• **Your goal**:
From the line containing "- EMAIL: 2762yujin@gmail.com" through the last line of the records, print every line exactly and nothing more.

• **Entries shown**:
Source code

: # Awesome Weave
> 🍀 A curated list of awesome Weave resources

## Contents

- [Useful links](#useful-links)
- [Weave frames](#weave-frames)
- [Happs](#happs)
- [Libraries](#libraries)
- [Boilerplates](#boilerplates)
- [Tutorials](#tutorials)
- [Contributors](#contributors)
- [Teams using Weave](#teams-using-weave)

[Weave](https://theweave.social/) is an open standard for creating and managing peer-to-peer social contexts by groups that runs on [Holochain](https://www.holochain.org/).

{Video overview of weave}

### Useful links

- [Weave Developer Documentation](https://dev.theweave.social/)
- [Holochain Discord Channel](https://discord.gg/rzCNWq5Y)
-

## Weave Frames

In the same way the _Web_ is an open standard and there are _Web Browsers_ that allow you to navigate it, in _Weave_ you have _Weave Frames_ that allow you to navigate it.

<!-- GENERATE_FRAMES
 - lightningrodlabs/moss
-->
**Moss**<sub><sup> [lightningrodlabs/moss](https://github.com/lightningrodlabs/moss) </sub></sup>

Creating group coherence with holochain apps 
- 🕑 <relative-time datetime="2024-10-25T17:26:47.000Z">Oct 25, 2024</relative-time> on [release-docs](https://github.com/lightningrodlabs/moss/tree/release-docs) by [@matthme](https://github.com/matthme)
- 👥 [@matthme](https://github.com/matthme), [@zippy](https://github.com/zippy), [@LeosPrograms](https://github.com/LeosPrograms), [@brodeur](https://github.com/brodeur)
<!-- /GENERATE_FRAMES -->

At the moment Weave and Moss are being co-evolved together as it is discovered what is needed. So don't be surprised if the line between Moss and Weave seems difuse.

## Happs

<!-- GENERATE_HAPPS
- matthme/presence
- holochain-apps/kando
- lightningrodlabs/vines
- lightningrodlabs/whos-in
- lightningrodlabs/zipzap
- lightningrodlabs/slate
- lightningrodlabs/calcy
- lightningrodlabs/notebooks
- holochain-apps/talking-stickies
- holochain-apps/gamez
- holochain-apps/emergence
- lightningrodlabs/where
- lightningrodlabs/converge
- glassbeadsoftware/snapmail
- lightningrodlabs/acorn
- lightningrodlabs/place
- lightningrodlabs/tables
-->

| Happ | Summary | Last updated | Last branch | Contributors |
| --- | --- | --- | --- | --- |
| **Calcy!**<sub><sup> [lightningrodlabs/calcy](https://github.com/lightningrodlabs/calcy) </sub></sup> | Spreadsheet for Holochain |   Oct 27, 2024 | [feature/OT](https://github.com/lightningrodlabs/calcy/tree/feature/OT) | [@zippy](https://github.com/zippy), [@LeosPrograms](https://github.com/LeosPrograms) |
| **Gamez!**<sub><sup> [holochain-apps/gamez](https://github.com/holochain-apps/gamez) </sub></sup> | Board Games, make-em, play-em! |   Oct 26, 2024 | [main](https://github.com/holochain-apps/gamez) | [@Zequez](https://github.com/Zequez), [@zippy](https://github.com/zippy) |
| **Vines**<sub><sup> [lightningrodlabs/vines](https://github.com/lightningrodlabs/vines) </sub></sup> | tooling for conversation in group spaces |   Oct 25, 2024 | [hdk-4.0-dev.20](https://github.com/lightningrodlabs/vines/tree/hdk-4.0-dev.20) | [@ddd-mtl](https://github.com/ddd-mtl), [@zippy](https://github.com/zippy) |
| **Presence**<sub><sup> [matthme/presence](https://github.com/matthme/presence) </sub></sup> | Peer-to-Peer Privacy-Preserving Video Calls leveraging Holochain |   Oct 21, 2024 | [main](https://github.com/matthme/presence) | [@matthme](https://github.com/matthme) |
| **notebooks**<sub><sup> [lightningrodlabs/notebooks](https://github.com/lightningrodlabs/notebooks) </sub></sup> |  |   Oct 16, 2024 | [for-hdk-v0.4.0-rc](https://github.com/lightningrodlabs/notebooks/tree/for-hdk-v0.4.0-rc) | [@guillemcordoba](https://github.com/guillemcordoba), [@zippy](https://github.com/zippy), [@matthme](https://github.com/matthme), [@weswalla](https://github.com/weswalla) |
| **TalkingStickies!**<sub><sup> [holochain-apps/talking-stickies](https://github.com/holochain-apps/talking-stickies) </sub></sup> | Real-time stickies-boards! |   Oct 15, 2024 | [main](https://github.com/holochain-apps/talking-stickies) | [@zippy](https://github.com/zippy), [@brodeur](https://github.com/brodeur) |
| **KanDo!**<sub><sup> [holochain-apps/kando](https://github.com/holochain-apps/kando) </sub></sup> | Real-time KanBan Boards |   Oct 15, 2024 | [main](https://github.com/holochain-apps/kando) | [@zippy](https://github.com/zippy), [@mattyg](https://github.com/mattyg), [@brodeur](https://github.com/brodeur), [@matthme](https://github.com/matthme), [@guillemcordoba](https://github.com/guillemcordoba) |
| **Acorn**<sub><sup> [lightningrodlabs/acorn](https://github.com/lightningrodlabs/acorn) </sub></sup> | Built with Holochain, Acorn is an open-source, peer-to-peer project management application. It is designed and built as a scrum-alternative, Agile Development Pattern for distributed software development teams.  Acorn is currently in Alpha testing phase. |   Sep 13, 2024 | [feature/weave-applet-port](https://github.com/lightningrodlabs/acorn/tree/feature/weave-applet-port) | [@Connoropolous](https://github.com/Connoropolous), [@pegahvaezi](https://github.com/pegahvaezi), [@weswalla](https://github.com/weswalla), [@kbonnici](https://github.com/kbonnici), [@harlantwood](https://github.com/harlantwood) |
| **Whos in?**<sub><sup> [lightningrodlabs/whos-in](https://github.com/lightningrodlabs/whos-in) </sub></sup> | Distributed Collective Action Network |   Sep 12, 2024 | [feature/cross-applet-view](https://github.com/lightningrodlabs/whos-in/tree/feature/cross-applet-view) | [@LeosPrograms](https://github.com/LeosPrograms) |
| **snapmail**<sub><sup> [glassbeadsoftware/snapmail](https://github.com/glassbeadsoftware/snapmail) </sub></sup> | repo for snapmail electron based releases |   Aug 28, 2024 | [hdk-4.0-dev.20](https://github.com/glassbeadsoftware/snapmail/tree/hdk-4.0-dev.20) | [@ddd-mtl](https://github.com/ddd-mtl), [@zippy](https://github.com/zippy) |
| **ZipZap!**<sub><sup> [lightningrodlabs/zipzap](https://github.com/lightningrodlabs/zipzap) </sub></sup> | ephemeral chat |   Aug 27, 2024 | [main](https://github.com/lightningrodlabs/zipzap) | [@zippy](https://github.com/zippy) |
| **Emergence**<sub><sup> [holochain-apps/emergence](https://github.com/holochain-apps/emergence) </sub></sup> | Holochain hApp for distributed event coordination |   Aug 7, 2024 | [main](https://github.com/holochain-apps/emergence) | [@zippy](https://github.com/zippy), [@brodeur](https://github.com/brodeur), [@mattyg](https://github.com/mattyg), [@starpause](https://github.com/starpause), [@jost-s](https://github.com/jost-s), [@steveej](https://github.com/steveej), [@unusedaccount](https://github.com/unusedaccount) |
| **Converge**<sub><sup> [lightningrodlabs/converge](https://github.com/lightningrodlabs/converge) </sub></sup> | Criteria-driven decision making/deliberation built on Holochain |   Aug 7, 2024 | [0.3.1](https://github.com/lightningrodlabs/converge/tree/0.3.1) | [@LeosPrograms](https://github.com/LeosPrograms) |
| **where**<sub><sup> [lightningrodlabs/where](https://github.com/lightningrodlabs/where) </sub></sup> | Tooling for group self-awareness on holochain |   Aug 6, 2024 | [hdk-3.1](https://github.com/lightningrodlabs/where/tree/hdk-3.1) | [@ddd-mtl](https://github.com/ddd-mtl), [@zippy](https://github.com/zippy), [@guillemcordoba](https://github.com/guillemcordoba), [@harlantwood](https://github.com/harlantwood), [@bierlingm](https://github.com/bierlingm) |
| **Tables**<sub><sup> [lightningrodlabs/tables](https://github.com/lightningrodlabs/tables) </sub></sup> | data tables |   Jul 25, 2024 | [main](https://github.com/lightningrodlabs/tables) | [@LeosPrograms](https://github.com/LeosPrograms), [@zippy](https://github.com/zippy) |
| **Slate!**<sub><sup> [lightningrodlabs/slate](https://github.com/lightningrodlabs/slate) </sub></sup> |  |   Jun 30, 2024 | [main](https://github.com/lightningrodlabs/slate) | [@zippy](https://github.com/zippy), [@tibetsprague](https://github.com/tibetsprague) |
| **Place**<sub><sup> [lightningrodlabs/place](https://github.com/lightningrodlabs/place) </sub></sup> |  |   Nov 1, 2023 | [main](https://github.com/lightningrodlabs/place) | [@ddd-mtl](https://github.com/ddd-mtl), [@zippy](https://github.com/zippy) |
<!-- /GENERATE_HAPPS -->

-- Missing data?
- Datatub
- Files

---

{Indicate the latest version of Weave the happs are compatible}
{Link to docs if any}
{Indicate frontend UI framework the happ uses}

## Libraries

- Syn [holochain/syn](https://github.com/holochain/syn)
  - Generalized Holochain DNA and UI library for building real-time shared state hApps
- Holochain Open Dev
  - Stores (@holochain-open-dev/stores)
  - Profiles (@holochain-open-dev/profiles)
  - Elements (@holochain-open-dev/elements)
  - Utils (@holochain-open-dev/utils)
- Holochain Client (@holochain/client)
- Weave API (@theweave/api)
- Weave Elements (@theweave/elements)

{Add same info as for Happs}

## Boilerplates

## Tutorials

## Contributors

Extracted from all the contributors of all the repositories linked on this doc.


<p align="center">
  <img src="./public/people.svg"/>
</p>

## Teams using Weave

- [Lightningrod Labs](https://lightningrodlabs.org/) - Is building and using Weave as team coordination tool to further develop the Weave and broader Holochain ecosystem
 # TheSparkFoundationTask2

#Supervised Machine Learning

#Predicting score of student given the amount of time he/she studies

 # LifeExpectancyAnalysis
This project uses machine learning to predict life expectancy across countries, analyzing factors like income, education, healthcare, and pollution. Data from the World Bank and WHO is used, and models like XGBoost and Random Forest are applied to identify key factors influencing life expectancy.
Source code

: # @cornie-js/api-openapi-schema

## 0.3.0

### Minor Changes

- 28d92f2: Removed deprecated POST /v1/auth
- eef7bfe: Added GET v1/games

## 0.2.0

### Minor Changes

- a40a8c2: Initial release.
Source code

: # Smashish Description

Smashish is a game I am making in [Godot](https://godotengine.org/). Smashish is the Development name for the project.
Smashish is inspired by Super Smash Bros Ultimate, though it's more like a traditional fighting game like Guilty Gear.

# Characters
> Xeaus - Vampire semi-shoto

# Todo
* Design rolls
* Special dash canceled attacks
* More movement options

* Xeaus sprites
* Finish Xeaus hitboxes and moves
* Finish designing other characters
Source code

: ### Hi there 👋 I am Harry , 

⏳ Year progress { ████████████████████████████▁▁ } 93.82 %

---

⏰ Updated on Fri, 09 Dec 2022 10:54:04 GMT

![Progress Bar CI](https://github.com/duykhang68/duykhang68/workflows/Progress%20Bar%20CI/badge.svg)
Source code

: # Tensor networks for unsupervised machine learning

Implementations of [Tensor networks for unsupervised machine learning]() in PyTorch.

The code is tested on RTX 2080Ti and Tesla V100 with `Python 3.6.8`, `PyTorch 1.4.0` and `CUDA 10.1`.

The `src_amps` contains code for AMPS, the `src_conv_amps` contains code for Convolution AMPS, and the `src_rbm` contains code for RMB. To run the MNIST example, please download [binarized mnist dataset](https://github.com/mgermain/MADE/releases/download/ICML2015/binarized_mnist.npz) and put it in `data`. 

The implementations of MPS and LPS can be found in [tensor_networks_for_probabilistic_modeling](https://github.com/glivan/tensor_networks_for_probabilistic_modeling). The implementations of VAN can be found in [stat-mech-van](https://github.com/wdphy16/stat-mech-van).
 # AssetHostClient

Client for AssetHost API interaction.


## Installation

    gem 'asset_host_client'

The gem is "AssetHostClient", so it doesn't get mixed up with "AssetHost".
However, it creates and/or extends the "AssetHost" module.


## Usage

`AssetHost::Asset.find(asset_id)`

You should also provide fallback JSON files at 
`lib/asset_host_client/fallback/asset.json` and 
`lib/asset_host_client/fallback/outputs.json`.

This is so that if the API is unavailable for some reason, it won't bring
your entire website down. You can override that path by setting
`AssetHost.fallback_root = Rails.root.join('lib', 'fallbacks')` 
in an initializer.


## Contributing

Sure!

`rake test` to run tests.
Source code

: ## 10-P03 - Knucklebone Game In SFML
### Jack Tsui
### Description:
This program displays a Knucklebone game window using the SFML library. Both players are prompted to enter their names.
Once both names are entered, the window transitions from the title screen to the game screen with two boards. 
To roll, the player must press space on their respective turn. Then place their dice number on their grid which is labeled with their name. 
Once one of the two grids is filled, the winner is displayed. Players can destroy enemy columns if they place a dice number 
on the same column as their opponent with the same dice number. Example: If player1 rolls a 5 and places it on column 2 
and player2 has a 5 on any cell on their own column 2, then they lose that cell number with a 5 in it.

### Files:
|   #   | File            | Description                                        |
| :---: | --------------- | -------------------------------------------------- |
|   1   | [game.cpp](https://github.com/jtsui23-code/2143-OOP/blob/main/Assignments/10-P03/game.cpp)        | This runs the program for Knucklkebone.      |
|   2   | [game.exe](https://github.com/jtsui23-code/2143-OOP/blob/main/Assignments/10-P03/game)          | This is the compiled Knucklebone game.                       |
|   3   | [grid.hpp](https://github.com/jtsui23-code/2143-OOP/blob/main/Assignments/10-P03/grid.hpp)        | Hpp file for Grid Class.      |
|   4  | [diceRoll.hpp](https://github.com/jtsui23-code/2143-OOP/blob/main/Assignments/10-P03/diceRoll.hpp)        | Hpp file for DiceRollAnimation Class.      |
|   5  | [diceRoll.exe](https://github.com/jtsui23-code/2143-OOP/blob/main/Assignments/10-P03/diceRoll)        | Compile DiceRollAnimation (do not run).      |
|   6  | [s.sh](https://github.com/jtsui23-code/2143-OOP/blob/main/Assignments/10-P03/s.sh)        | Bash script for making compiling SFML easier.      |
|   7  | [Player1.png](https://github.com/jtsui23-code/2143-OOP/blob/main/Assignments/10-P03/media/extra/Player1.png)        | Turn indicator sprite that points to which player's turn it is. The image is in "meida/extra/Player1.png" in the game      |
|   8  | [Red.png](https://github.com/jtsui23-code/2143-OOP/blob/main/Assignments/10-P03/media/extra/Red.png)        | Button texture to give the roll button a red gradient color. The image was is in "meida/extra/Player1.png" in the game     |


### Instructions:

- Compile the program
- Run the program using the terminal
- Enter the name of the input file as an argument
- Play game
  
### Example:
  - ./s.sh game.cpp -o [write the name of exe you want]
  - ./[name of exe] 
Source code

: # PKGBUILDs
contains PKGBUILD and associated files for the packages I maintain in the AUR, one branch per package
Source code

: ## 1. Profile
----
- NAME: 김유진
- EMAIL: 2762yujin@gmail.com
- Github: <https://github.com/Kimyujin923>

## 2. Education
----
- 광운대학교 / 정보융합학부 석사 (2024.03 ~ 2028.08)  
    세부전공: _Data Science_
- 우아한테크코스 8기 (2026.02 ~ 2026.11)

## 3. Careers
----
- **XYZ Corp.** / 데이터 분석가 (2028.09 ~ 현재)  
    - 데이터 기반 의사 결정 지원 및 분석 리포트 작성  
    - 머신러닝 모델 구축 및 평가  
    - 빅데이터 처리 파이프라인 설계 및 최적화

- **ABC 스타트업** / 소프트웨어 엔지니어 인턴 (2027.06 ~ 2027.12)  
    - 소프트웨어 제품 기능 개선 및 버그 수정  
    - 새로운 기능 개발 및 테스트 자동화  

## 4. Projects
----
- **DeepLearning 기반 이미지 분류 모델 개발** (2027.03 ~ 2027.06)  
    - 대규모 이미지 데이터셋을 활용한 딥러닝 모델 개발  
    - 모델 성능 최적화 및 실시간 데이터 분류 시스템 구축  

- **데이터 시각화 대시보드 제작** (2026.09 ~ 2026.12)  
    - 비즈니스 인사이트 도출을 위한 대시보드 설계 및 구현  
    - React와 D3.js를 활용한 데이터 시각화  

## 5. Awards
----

• **Answer box**:
- EMAIL: 2762yujin@gmail.com
- Github: <https://github.com/Kimyujin923>

## 2. Education
----
- 광운대학교 / 정보융합학부 석사 (2024.03 ~ 2028.08)  
    세부전공: _Data Science_
- 우아한테크코스 8기 (2026.02 ~ 2026.11)

## 3. Careers
----
- **XYZ Corp.** / 데이터 분석가 (2028.09 ~ 현재)  
    - 데이터 기반 의사 결정 지원 및 분석 리포트 작성  
    - 머신러닝 모델 구축 및 평가  
    - 빅데이터 처리 파이프라인 설계 및 최적화

- **ABC 스타트업** / 소프트웨어 엔지니어 인턴 (2027.06 ~ 2027.12)  
    - 소프트웨어 제품 기능 개선 및 버그 수정  
    - 새로운 기능 개발 및 테스트 자동화  

## 4. Projects
----
- **DeepLearning 기반 이미지 분류 모델 개발** (2027.03 ~ 2027.06)  
    - 대규모 이미지 데이터셋을 활용한 딥러닝 모델 개발  
    - 모델 성능 최적화 및 실시간 데이터 분류 시스템 구축  

- **데이터 시각화 대시보드 제작** (2026.09 ~ 2026.12)  
    - 비즈니스 인사이트 도출을 위한 대시보드 설계 및 구현  
    - React와 D3.js를 활용한 데이터 시각화  

## 5. Awards
----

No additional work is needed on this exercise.